With no precise definition of legal punishment it has been described that it is intended to be burdensome or painful on a supposed offender for a supposed crime by a person or body who claims the authority to do so. The practice of punishment must be justified by reference either to forward or to backward looking considerations. If the practice is considered to be forward looking the theory is consequentialist, accordingly the point of practice of punishment is to increase overall social welfare by reducing (ideally, preventing) crime. It is mainly focused on the ways it can prevent future crime either through deterrence, incapacitation or reform/rehabilitation. It justifies punishment as the good brought about by inflicting harm will outweigh the pain imposed.
Bentham argues that the aim of utility is a morally right action for every situation; Bentham said the punishment suffered by the offender presents to everyone an example of what he himself will have to suffer if he is guilty of the same offence, he adds the principle may also be described as the greatest happiness principle, that asserts the only morally right and proper goal of action is to achieve the greatest happiness of all individuals whose interest is affected by the action. Bentham rejects the concept that the law of reason is a sufficient principle of morality, such concepts as common sense, the rule of right, the law of reason, and the laws of nature are only theoretical or speculative principles and cannot be practically applied to every moral situation.
The underlying theory of human action is that individuals act on the basis of assessment of the relative costs and benefits of a particular action. What makes it criminal is its effect upon other members of society. In other words, the costs which it inflicts upon them either directly or indirectly in the form of feelings of insecurity and fear of crime. Consequentialists traditionally justify punishment with an assessment of its costs and benefits. If the practice is considered to be backward looking, the theory is deontological; on this approach, punishment is seen either as a good in itself or as a practice required by justice therefore making a direct claim on our adherence.
A deontological justification of punishment is likely to be a retributive justification. Here the underlying theory of human action is that individuals are held to have free will; there actions therefore provide the basis which they can be held to have moral responsibility. Moore highlights the rationale that retributivism is a very straightforward theory and further suggests that it is justified punishment because and only because offenders deserve it.
Punishment can be seen as an effective method of crime prevention yet it can be argued that there are other more efficient methods. Pure theories are often criticised due to the fact punishment can be unjust, some would argue that seemingly harsh punishments would be justified if they produced the best consequences, retributivists would argue about the moral injustice of actions like this. Suggestions have been made that the principles of the pure consequentialist theory should be retained and certain limitations be put in place for these objectives to be achieved.
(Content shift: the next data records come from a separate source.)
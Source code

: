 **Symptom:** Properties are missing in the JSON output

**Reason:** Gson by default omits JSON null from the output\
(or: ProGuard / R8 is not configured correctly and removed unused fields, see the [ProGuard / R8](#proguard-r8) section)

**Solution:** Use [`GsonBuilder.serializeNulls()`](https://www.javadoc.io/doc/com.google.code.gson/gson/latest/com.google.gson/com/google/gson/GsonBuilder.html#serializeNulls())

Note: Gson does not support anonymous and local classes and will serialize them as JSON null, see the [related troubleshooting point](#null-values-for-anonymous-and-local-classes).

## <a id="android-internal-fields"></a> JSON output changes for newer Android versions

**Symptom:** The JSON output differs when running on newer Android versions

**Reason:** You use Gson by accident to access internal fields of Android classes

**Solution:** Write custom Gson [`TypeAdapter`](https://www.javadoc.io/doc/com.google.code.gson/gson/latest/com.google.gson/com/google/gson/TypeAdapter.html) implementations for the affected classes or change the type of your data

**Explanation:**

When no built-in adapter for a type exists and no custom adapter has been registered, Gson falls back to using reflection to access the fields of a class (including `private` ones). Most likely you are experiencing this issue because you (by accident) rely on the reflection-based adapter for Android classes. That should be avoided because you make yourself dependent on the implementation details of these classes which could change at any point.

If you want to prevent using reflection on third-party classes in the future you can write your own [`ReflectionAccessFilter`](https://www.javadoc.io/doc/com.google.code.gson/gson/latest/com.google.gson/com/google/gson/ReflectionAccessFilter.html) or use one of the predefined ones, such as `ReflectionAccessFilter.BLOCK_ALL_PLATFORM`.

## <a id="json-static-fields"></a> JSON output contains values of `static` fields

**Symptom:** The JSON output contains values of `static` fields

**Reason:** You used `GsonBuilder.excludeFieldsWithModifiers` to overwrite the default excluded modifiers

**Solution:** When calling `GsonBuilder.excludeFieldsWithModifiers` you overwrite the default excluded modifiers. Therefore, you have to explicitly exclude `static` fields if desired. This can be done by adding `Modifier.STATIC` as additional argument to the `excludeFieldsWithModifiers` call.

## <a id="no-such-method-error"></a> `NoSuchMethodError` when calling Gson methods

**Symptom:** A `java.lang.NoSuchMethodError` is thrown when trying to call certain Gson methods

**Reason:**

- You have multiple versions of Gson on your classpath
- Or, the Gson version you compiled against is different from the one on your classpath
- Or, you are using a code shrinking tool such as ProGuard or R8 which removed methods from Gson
Side-constrained consequentialism has the same justifying principles as the pure theory but pursuit may be by non-consequentialist means, such as forbidding the punishment of innocents or excessive punishments of the guilty. The article, by Farrell puts across the theory of modified consequentialism which bases attempts to justify the use of deterrent threats and the subsequent infliction of harm when those threats are ignored based around the fundamental right of self protection by appealing to certain principles of distributive justice. Farrell does not consider punishment entirely; he states he is only primarily concerned with the idea of deterrent threats and justifying the infliction of harm when those threats are ignored, thus showing flaws in his theory. He does not consider incapacitation or rehabilitation as other consequentialist theorists have such as Goldman.
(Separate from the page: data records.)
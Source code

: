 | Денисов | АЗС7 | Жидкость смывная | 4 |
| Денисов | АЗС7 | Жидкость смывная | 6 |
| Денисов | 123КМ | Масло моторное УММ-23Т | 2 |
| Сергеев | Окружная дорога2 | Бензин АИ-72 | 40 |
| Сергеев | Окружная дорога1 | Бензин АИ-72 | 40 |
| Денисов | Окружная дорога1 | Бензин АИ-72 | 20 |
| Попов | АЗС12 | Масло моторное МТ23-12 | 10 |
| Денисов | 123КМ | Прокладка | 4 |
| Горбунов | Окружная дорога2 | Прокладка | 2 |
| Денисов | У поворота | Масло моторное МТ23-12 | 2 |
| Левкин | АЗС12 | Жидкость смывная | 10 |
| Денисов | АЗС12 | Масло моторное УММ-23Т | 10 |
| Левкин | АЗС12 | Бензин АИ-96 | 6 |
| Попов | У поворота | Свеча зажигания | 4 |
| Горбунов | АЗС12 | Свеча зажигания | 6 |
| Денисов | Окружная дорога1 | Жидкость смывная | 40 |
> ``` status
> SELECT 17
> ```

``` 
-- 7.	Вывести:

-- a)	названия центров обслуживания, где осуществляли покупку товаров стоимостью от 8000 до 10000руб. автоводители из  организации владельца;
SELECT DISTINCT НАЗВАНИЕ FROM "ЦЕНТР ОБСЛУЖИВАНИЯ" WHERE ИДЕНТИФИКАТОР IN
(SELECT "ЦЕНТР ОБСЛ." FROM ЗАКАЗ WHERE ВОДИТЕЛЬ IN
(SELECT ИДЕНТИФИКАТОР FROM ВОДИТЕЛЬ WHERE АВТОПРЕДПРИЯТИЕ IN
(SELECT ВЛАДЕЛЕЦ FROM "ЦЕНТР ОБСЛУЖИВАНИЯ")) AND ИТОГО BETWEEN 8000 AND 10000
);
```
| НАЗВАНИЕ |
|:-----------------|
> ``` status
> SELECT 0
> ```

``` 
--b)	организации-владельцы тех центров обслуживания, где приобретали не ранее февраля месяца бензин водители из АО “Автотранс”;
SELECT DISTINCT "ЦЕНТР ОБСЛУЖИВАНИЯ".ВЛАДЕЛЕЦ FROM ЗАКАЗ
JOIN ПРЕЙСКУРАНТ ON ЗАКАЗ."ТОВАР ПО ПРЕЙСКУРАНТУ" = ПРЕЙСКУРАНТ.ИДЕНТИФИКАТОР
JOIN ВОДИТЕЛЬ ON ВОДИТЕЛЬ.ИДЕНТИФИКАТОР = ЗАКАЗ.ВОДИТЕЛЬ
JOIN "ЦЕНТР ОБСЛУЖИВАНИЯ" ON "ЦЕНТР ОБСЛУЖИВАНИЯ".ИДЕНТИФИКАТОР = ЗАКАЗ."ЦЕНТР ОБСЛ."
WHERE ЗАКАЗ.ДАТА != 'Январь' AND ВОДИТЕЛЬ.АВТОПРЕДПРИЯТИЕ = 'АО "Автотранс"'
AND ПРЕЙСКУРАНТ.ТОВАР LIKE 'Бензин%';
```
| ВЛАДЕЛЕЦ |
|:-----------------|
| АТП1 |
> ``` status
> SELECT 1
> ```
The pure model of consequentialism focuses on the punishment itself as a means of deterrence of future crime which can be disproportionate. Farrell attempts to modify the pure consequentialist theory through discussion of and the introduction of backward looking ideas of the justification of deterrent threats and the subsequent infliction of harm based on the fundamental principle of self defence and fairness. Farrell is wholly concerned with the deterrence by threats and moving the burden of responsibility or choice from the potential victim to the potential offender. For example, as Farrell has discussed, if I were threatened by a potential attacker and, in an attempt to deter that violent act I threatened to injure them in return or in my own self-defence, then the responsibility falls on the potential aggressor as to whether they want to risk the potential pain. Farrell states a threat should create sufficient fear in the mind of a potential aggressor to deter them from a criminal act.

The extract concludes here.